From Publishers Weekly

In a stunning celebration of color Caldecott medalist Young ( Lon Po Po ) offers a vibrant variation on the fable of the blind men trying to identify an elephant. Seven differently-hued blind mice approach the "strange Something" in their midst on successive days and report their findings to the group. A large black square provides the background for each painting, a dramatic contrast to the brilliant images "felt" by the sightless rodents. Young's textured, cut-paper illustrations allow readers to visualize just how a floppy ear might be mistaken for a fan ("I felt it move!"); the elephant's curving trunk springs to life as both a jewel-green snake and a glowing yellow spear. The spare text permits greater exploration and enjoyment of the artwork--it may be difficult to read the story straight through without stopping to compare the various images. The "Mouse Moral" that concludes the tale--"Knowing in part may make a fine tale, but wisdom comes from seeing the whole"--may seem superfluous to those who prefer the imaginative "vision" of the mice. Ages 4-up.
Copyright 1992 Reed Business Information, Inc. --This text refers to an out of print or unavailable edition of this title.

From School Library Journal

Kindergarten-Grade 3-- A real winner, on many levels. The first impression is visual delight. Brilliant colors and varied textures of paper collage are placed in striking contrast against velvety black pages. Bold white lettering imposed on the dark background tells of seven blind mice, seen in seven bright colors. Over the course of a week each investigates, in turn, the strange ``Something'' it encounters.
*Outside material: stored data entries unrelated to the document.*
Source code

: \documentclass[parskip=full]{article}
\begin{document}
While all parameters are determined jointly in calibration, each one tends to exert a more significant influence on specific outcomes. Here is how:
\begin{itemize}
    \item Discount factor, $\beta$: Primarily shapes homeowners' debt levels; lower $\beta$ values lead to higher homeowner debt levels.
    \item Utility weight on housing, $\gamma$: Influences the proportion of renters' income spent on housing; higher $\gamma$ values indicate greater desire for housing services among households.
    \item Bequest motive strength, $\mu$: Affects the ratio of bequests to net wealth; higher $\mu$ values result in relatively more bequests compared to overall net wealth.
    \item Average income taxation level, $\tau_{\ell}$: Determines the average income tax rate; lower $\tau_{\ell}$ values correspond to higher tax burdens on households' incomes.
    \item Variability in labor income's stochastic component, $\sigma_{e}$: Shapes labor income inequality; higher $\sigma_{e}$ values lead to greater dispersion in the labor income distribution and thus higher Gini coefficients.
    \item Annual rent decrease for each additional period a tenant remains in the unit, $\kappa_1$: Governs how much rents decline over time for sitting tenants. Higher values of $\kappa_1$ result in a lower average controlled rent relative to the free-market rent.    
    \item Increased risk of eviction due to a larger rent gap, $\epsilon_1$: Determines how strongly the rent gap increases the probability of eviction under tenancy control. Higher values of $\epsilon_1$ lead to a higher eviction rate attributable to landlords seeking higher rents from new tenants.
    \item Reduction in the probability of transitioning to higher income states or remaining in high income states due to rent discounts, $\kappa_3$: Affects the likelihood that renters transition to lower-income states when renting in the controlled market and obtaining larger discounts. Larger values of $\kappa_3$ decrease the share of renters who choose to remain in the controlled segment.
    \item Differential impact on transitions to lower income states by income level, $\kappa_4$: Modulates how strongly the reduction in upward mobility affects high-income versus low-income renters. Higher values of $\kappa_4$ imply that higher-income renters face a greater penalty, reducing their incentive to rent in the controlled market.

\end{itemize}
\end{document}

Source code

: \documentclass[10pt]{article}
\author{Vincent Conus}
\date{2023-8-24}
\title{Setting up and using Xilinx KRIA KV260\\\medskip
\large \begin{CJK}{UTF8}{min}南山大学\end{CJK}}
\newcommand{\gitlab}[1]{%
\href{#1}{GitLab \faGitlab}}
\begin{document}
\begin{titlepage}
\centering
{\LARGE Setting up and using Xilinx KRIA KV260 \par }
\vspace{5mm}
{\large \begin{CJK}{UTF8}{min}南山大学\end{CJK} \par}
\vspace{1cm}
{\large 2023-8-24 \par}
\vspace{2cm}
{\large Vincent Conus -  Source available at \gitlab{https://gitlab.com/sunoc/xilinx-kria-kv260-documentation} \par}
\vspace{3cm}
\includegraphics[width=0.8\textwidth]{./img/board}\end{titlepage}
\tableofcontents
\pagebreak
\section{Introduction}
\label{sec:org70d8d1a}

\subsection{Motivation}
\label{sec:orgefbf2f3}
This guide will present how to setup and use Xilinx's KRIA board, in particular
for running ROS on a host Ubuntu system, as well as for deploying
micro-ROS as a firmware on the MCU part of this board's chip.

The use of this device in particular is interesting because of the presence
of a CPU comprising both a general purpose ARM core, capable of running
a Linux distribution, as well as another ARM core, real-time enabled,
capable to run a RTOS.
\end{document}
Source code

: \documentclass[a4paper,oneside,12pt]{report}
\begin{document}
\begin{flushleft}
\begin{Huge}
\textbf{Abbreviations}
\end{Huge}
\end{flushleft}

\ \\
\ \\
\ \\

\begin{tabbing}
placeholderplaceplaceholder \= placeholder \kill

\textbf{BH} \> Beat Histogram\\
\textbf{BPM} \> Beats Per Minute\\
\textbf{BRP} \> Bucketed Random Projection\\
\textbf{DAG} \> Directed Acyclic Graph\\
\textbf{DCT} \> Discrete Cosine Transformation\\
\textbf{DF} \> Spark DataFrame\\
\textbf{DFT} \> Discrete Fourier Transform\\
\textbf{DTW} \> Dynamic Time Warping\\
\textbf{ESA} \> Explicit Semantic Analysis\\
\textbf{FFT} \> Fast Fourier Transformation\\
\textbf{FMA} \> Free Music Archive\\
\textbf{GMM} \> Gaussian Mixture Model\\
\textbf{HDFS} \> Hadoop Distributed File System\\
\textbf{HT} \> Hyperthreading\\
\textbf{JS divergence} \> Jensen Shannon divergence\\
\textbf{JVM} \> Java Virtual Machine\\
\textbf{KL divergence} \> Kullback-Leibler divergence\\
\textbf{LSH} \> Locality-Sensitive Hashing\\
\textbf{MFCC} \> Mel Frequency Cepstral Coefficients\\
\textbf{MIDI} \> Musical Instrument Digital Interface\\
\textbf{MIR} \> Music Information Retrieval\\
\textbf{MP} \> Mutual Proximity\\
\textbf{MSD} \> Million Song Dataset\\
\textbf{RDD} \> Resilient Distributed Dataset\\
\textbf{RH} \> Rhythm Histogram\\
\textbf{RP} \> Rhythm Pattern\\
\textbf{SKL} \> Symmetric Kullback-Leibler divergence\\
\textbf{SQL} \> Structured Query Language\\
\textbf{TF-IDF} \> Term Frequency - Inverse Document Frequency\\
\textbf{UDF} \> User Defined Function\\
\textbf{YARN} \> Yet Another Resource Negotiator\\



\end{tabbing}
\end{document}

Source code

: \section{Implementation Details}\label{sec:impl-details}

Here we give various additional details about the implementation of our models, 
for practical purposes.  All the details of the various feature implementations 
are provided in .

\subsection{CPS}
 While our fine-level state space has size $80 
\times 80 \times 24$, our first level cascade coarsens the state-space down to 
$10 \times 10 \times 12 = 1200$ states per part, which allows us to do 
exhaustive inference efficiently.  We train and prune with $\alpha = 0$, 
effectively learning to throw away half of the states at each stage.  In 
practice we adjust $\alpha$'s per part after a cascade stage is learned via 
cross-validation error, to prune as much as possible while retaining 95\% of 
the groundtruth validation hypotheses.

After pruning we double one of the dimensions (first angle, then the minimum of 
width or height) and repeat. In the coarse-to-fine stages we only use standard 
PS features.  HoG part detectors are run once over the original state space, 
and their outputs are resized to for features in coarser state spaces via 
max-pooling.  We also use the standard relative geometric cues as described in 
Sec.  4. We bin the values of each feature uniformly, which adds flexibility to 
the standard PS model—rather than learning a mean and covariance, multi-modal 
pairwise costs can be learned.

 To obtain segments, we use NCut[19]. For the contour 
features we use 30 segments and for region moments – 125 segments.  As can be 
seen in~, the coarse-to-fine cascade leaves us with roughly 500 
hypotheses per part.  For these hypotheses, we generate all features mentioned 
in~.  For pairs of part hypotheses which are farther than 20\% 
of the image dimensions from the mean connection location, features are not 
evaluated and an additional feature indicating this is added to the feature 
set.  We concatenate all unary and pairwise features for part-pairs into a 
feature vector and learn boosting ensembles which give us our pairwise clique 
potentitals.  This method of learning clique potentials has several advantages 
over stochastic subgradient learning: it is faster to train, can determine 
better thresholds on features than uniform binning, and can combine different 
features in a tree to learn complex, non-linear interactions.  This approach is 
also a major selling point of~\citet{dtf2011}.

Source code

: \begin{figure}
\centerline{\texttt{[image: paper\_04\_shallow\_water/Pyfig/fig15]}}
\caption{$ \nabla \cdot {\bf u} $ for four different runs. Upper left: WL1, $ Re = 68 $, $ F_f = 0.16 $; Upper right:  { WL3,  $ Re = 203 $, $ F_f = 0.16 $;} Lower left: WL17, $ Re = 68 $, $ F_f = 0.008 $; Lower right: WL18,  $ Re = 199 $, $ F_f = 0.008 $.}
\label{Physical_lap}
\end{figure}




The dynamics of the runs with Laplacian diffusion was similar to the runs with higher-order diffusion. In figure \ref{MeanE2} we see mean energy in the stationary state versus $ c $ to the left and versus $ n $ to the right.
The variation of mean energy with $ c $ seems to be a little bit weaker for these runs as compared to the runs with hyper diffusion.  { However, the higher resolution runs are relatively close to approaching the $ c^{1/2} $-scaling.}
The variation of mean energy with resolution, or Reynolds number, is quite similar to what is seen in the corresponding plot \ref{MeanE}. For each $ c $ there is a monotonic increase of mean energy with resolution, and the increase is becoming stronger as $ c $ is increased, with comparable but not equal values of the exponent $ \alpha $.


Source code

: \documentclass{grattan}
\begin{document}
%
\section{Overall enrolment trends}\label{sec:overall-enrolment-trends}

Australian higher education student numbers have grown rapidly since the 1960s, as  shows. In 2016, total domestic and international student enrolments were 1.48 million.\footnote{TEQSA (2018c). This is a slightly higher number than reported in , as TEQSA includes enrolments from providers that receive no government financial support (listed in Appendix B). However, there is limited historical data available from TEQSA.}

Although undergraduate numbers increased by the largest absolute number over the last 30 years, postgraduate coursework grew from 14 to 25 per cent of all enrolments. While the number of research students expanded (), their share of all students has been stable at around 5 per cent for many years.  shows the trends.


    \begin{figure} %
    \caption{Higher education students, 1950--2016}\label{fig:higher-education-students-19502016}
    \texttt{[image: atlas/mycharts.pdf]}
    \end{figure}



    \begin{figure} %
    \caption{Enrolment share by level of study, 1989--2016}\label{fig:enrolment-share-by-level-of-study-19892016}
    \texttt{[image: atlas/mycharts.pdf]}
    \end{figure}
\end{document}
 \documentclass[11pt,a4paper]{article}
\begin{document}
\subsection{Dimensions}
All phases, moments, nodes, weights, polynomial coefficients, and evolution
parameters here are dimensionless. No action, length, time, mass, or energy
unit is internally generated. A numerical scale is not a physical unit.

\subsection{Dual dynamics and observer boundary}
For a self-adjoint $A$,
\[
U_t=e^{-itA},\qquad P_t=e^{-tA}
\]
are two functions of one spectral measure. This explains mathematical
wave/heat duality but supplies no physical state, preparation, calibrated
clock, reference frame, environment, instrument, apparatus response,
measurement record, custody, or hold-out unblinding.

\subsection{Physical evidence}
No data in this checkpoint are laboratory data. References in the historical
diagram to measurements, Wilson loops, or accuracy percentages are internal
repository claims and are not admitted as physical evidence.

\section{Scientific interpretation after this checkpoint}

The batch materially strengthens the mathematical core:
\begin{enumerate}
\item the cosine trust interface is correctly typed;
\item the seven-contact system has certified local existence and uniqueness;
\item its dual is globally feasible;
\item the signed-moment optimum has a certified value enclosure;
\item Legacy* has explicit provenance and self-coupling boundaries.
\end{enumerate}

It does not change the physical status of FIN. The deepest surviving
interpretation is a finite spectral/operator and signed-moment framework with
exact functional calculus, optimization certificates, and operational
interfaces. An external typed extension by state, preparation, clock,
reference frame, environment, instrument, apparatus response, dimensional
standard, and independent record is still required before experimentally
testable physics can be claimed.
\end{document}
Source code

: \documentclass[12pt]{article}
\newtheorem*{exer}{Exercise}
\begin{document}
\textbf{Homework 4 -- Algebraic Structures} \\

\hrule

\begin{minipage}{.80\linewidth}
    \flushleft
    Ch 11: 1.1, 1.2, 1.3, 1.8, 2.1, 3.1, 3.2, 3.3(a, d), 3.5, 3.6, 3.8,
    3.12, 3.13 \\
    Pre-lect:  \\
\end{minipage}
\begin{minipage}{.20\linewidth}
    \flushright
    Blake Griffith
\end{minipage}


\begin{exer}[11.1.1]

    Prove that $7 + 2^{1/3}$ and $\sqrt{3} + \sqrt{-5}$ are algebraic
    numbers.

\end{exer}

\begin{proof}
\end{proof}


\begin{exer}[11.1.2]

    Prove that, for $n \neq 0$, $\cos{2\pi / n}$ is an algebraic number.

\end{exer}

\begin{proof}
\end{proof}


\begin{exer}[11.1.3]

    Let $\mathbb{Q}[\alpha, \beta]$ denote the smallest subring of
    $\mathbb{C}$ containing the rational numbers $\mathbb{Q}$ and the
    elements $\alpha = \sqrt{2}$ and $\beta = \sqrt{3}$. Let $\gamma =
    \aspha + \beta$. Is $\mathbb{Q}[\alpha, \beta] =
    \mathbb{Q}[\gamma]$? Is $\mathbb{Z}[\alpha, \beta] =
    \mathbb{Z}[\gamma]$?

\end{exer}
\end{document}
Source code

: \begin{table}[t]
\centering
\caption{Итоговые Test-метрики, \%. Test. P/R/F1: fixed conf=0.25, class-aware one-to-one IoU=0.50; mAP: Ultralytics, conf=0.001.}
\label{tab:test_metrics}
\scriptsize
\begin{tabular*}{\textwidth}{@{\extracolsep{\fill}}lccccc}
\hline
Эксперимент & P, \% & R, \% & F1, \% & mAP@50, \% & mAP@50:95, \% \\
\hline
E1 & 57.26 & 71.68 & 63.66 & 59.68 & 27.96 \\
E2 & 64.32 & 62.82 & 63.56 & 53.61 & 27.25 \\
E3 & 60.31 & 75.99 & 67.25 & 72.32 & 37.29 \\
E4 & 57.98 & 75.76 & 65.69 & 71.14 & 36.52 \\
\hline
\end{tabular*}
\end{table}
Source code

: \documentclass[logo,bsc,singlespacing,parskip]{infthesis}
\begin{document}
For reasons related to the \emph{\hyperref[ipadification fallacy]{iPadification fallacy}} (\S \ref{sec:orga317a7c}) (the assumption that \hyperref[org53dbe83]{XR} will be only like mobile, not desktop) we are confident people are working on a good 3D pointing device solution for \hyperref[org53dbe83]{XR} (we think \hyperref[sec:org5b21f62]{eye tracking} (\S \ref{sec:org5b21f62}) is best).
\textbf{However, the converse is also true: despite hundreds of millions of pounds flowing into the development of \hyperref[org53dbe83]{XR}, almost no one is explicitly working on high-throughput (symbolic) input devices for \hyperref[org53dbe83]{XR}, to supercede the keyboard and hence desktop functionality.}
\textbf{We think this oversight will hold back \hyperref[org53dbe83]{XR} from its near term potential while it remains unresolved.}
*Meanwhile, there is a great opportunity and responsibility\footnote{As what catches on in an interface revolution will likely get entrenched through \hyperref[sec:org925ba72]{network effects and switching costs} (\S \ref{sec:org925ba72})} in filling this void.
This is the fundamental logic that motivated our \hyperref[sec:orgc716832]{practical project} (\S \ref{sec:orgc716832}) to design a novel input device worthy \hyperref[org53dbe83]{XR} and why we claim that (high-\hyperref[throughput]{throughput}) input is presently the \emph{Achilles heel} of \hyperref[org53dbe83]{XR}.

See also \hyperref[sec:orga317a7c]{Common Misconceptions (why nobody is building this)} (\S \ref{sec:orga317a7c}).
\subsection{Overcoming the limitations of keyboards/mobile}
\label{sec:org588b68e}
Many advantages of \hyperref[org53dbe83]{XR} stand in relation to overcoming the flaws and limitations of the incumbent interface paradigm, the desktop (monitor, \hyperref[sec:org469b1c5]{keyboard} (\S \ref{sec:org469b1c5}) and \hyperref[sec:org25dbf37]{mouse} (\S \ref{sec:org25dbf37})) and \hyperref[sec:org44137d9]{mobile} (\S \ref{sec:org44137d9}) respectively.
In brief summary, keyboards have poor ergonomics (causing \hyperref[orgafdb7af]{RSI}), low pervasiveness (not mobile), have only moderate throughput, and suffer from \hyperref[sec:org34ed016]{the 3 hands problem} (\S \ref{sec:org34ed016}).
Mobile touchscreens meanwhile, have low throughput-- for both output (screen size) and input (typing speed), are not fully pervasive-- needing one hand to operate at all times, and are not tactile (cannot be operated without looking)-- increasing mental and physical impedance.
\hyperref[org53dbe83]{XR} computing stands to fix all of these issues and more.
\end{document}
To one it is a pillar, to another a snake, to another a cliff. Finally, on the seventh day, the white mouse, running across the thing and remembering what the others found, concludes that it is an elephant. The tale ends with the moral that wisdom comes from seeing ``the whole.'' Adapting the old fable of the blind men and the elephant by weaving in the days of the week, the mice, and the beautiful shapes of the things they see, Young gives children a clever story, wise words, and a truly exciting visual experience.
- Shirley Wilton, Ocean County College, Toms River, NJ
Copyright 1992 Reed Business Information, Inc. --This text refers to an out of print or unavailable edition of this title.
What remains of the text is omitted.